While implementing a small CLI tool, I ran into a somehow undocumented feature of the Ocaml compiler: it automatically expands wildcards before doing anything else. Which proved to be a problem.

This post serves three different goals:

  • give some visibility, in case someone else run into this issue in the future
  • expose a possible workaround
  • ask the community if there is a better way™ to solve this

Context

My tool uses Cmdliner for CLI args processing, and needs to handle basic wildcard processing for one of its options, eg. it should handle mytool.exe -x *.ml.

This would get expanded to mytool.exe -x a.ml b.ml c.ml which Cmdliner cannot handle. Under any common Unix shell, this is not a problem: we just have to escape the star character with eg. mytool.exe -x \*.ml, have mytool handle the expansion itself and we’re all set. So far, so good.

Then came Windows. Whatever I would do, it seemed like there was no way of preventing that wildcard to be expanded. I learned that on Windows, the calling program was responsible for dealing with wildcards, not the shell. After some digging, the root cause of this behaviour was found in the ocaml runtime itself, in runtime/main.c:

int main_os(int argc, char_os **argv)
{
#ifdef _WIN32
  /* Expand wildcards and diversions in command line */
  caml_expand_command_line(&argc, &argv);
#endif

/* [...] */
}

After a bit of history digging, it turns out this behaviour dates back from the very early stages of the Ocaml compiler, see this commit by Xavier Leroy from… 1996!

Workaround

The runtime/main.c file gives a hint on how to work around this:

/* Main entry point (can be overridden by a user-provided main()
   function that calls caml_main() later). */

So the most elegant workaround I could find was to create a copy of the main.c file inside the source tree of mytool and comment out the call to caml_expand_command_line. Then it was a matter of compiling and linking everything altogether. I use dune to compile mytool.exe, and after a lot of trial-and-error, I found out it could handle this very easily with the foreign_stubs stanza:

(executable
 (name mytool)
 (foreign_stubs (language c) (names main))
 ; ...
)

Minimal working example

I opened a Github repository containing a minimal project featuring a custom entry point so that command-line arguments expansion does not happen on Windows.

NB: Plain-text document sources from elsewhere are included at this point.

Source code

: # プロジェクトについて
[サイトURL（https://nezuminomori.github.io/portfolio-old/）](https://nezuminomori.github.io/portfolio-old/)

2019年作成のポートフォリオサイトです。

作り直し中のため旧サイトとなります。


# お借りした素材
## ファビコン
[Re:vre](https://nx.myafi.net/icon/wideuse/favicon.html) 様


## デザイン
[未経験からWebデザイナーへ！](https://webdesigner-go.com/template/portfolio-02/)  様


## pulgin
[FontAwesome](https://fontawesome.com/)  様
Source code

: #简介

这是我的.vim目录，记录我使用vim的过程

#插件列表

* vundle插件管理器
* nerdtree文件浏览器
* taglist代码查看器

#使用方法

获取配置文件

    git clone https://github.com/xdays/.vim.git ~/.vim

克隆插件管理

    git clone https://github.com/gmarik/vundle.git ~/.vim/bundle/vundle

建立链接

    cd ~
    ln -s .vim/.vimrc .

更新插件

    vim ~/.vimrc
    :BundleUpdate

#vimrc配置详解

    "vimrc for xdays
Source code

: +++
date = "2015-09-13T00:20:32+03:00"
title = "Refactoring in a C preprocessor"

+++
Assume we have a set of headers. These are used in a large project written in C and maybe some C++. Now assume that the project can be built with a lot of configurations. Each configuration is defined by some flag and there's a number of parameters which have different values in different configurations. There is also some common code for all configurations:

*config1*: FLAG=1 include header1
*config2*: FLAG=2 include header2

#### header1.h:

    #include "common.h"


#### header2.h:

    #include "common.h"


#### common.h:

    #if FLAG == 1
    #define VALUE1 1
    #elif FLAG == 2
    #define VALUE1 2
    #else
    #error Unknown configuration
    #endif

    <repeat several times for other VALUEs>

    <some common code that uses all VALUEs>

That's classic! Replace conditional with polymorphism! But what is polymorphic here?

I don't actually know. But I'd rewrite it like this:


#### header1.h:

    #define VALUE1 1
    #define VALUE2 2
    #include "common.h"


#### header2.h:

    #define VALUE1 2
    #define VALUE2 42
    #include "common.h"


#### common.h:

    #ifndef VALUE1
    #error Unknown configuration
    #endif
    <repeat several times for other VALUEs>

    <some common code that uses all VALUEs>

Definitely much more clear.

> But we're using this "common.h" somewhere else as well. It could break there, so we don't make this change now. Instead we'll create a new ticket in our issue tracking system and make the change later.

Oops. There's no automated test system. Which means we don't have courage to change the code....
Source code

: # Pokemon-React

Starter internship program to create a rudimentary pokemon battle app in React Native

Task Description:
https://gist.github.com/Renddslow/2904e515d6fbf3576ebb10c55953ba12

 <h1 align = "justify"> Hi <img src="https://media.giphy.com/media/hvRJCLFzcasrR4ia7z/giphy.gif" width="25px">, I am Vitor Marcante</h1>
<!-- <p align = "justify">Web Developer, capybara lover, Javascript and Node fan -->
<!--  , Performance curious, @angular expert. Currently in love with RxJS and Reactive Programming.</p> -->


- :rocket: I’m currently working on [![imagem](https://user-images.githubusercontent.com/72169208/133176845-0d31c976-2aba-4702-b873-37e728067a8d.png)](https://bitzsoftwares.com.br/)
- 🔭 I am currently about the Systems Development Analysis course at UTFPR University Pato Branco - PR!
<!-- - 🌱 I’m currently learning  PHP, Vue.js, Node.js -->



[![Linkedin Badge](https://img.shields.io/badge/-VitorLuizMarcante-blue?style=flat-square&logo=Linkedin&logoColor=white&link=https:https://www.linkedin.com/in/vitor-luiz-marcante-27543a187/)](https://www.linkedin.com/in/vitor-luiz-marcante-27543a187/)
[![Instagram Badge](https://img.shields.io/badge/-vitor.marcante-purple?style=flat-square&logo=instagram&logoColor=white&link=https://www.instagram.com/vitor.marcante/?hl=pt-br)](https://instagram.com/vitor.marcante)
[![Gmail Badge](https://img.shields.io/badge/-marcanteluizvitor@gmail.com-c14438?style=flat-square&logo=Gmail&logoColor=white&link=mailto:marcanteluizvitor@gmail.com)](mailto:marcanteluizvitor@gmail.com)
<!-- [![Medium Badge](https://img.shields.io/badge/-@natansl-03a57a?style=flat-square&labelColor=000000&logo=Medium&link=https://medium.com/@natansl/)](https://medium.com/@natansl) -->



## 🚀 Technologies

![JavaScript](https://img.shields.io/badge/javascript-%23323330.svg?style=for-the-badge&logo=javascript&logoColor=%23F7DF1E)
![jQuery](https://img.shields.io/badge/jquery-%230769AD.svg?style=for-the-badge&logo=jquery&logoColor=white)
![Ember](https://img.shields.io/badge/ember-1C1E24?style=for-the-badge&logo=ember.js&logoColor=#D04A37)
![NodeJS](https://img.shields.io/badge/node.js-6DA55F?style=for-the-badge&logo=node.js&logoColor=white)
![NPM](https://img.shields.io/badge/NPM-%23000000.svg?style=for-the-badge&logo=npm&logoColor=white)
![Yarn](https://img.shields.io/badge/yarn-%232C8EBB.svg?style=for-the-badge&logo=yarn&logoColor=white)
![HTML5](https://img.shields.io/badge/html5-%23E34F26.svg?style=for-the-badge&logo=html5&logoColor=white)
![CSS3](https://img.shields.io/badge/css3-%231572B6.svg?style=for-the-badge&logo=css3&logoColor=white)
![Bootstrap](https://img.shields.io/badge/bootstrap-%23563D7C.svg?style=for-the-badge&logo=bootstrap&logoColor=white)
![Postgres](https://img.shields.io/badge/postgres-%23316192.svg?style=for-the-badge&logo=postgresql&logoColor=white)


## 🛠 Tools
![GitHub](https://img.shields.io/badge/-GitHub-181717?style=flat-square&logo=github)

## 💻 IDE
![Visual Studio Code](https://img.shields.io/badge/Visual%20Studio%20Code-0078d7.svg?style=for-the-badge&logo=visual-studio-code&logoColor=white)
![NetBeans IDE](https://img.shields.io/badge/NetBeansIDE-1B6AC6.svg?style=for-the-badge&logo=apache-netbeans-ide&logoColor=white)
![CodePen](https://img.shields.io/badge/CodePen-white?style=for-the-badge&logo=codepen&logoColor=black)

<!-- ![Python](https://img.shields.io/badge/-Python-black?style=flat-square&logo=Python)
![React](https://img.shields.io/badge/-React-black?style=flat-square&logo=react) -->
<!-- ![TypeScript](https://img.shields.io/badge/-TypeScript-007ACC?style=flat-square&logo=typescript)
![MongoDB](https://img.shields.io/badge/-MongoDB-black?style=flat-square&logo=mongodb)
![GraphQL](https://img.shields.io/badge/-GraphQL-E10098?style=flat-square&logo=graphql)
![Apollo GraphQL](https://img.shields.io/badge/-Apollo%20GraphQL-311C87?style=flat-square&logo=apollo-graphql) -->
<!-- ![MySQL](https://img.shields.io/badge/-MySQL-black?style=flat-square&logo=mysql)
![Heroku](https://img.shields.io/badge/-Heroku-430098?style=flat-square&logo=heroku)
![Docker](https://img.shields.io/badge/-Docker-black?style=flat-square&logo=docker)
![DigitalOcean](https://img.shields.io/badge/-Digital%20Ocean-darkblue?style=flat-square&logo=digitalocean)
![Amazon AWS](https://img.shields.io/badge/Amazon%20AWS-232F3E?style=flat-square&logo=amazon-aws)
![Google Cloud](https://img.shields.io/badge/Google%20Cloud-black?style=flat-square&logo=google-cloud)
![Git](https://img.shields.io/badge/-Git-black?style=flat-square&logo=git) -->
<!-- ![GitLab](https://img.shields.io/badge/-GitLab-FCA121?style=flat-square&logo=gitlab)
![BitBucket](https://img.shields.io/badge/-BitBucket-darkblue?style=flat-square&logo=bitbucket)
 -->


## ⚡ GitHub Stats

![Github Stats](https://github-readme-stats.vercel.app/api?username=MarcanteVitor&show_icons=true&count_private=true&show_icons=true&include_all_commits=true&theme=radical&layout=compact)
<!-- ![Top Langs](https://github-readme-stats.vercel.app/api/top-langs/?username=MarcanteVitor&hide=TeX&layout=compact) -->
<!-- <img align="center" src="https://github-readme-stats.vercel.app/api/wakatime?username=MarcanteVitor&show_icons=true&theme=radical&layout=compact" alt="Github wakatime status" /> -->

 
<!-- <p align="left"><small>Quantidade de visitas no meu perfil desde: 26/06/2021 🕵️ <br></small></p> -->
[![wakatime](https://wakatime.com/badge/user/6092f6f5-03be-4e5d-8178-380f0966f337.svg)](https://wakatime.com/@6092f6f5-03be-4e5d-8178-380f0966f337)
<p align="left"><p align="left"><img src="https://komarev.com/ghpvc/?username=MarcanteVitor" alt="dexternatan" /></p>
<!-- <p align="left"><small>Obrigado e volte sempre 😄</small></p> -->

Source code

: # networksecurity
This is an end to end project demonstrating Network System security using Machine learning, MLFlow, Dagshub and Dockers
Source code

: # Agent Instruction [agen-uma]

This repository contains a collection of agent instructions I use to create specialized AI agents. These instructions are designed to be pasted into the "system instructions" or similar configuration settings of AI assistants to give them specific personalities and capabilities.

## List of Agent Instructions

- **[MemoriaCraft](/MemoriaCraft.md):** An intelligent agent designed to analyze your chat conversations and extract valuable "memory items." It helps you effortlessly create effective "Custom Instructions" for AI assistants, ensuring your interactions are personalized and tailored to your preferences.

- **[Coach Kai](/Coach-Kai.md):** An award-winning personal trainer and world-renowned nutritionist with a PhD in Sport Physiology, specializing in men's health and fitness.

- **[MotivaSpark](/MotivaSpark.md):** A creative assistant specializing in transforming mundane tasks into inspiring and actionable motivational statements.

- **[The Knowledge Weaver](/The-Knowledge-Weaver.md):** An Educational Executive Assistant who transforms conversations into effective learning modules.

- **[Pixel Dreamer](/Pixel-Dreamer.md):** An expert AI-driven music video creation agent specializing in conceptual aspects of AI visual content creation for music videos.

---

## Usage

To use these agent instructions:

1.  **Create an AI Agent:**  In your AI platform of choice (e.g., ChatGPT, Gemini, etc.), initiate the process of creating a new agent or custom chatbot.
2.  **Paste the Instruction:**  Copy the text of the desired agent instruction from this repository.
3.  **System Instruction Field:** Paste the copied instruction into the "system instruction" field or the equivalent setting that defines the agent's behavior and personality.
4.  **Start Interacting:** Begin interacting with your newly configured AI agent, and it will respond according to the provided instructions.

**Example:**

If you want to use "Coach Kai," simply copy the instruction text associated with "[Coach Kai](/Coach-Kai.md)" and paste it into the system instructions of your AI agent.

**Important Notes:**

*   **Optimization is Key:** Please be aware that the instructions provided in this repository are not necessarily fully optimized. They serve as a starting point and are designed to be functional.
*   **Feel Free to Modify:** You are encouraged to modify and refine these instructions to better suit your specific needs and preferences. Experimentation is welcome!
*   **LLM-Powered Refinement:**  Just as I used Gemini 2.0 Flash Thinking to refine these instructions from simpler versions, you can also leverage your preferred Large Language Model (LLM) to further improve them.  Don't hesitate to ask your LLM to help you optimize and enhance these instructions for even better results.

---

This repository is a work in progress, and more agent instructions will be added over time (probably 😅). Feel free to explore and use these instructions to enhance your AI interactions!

See: GitHub - benji-sb/ocaml-windows-argv

Open Questions

  • The root cause of this issue was introduced almost 30 years ago. How come no one on the Internets seem to have run into a similar issue?
  • Why was this behaviour introduced in the first place? I suspect it may have make it easier to setup a Windows toolchain back then, but that’s just wild speculation.
  • Is this behaviour still needed, or could we get rid of it?
  • Should this be more wildly documented, and if so, where? The ocaml compiler docs and the dune docs could probably benefit from a small paragraph on how to override the default entry point.
1 Like

Interesting question!

As you mentioned, under Windows, wildcard expansion is the responsibility of the program, not the calling shell. I guess that the rationale was to emulate some basic Un*x behaviour under Windows (in the same way that certain POSIX functions of the Unix module are emulated under Windows).

Another possibility is to modify the code so that a * which is preceded by a backslash is not interpreted.

I think so. The manual seems to be the most appropriate place, in chapter 15 (bytecode runtime system) and maybe also 16 (native-code compilation).

Also, you may want to repost this issue to the OCaml bugtracker Issues · ocaml/ocaml · GitHub, where the maintainers of the system may be able to give you a more relevant answer.

Cheers,
Nicolas

But on Windows backslash is the directory separator :–)

Do you have any idea how/if Window’s provided way of doing this, supports escaping in any way ?

It seems using this was considered at some point upstream in this issue.

Darn, I stand corrected!

No idea, but a random search seems to indicate that the answer is “no”: c++ - Is it possible to quote/escape command line arguments on Windows while linking setargv.obj? - Stack Overflow

Thanks for the reference!

Cheers,
Nicolas